Plain-text document sources

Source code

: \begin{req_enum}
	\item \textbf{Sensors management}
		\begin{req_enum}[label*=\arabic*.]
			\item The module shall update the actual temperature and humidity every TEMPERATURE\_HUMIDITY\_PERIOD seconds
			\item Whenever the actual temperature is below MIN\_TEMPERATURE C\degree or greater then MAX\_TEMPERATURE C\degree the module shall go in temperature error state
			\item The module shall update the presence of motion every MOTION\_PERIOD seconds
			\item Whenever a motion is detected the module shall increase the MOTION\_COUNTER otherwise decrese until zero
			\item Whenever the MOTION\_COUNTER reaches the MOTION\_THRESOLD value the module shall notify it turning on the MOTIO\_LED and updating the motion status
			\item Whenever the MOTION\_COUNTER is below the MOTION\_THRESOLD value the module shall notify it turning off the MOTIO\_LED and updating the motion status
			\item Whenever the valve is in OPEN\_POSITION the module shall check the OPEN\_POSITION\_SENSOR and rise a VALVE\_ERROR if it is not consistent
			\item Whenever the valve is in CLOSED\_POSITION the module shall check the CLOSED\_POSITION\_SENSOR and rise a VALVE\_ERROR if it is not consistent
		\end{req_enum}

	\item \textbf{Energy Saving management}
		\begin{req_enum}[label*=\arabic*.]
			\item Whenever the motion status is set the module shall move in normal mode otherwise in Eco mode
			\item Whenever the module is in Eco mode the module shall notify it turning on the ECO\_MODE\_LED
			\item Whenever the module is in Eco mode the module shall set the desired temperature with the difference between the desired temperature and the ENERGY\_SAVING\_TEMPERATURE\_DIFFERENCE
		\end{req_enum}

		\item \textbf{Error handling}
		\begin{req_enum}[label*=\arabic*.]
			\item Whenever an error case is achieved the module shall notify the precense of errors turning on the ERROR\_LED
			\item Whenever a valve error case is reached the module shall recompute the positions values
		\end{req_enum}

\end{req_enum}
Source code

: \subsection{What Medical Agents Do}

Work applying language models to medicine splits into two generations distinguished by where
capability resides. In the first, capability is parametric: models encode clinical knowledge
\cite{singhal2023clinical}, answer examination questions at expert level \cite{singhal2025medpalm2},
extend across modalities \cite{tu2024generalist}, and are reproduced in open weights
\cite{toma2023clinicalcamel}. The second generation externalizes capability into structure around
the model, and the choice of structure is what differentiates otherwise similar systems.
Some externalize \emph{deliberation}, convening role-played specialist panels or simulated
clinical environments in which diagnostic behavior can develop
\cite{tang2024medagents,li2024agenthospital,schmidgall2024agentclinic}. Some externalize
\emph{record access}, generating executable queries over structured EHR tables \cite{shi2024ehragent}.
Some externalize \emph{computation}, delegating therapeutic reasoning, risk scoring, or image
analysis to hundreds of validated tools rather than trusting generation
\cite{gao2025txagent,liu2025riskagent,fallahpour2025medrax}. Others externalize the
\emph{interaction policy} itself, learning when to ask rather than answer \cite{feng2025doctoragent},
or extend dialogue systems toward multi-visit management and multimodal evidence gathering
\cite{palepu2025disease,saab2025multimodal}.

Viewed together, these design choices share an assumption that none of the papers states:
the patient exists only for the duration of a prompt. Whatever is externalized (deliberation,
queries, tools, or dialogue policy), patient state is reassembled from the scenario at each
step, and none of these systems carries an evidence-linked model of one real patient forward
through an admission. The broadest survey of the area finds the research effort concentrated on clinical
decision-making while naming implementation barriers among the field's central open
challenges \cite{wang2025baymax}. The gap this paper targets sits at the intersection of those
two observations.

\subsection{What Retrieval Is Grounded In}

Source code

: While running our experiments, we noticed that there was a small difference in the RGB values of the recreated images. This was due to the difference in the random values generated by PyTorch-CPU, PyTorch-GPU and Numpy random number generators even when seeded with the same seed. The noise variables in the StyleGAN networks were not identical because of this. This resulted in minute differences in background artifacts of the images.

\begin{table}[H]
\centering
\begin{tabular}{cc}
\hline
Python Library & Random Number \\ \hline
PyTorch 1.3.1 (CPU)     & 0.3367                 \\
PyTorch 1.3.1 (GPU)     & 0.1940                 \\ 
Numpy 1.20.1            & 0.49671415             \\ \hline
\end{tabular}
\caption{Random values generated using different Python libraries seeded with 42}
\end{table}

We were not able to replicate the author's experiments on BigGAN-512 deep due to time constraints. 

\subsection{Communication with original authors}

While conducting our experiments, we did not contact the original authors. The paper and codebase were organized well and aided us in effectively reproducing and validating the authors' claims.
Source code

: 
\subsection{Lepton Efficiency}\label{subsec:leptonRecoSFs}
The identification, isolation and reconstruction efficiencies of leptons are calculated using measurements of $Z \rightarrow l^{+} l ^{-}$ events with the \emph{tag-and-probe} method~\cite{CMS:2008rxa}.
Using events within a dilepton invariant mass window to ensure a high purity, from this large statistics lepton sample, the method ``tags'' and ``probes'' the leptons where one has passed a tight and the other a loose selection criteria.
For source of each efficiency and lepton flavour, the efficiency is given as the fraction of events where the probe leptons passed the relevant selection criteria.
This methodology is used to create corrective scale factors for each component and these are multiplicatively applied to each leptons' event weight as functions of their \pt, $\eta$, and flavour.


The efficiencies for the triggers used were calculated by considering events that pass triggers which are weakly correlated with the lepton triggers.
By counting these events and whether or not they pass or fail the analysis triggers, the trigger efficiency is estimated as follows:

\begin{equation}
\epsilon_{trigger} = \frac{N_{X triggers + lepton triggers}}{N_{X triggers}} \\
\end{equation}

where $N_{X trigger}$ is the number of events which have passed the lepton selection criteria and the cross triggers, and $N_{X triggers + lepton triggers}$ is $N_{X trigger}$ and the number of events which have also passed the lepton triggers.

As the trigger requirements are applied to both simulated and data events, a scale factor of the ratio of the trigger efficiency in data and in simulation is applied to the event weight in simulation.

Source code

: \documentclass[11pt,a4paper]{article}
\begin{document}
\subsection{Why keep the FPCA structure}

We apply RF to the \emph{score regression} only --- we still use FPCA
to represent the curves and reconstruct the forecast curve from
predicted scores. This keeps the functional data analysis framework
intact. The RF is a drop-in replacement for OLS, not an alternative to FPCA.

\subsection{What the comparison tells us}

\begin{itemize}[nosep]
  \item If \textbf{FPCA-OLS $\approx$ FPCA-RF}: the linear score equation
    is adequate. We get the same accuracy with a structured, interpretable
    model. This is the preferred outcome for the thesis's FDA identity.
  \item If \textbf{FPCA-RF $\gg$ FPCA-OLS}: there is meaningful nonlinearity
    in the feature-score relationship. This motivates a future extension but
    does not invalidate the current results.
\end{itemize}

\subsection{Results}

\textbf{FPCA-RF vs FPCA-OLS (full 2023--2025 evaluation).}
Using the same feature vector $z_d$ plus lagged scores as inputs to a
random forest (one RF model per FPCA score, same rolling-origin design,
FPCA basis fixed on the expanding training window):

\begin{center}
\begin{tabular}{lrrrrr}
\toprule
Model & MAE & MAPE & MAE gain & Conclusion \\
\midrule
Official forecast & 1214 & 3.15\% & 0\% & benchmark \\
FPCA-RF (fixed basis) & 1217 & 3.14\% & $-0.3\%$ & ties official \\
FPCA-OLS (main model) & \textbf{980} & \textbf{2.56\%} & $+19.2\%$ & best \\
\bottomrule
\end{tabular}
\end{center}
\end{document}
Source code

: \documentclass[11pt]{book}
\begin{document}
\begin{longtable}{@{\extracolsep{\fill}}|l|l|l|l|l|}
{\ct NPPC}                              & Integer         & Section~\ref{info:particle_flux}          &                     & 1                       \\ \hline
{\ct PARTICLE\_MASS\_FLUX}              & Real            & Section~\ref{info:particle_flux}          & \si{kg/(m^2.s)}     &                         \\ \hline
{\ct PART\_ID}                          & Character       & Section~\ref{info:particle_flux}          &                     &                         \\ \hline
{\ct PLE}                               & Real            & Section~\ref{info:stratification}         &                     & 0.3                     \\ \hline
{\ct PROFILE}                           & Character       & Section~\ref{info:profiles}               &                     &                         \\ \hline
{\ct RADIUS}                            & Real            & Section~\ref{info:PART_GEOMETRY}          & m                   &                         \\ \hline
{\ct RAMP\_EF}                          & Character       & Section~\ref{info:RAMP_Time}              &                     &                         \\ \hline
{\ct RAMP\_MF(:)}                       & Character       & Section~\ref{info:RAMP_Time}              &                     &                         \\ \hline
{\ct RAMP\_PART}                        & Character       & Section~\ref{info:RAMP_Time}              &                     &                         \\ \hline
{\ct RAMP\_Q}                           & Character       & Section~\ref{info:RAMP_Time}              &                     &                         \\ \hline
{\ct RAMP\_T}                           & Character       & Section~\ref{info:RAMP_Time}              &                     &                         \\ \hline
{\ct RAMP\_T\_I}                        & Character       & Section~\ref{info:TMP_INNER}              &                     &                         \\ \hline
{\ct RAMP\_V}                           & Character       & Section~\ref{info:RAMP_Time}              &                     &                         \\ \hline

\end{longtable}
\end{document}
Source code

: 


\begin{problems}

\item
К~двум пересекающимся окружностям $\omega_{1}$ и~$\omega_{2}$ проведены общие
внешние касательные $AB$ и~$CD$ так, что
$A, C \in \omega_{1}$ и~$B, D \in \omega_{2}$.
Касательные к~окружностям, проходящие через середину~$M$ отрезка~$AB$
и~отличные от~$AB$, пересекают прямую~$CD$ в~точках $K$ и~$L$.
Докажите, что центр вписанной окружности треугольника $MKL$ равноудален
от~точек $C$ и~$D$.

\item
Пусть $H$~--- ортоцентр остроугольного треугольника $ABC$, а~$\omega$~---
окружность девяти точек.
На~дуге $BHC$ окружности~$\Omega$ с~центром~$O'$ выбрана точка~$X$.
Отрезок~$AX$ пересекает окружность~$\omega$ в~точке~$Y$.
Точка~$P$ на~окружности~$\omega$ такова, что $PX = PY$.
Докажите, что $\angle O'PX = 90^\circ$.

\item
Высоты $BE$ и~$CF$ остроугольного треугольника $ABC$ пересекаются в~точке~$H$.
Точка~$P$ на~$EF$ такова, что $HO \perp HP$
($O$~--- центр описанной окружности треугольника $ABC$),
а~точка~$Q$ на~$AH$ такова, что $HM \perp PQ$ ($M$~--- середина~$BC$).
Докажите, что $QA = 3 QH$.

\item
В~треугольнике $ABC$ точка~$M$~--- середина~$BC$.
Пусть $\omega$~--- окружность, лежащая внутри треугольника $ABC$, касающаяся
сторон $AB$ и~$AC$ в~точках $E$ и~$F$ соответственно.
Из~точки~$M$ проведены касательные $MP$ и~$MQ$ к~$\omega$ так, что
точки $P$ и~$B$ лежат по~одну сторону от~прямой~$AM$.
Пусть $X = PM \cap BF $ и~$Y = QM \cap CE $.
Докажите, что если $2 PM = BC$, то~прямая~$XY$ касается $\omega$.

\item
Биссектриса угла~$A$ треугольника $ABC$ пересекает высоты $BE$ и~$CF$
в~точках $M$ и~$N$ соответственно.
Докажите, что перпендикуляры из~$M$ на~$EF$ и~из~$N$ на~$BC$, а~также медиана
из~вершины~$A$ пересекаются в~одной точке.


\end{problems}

◆ PROBLEM TO SOLVE
Go through the data above and find the lines with the word "fixed". Copy each of those lines.

◆ EXERCISE OUTPUT
FPCA basis fixed on the expanding training window):
FPCA-RF (fixed basis) & 1217 & 3.14\% & $-0.3\%$ & ties official \\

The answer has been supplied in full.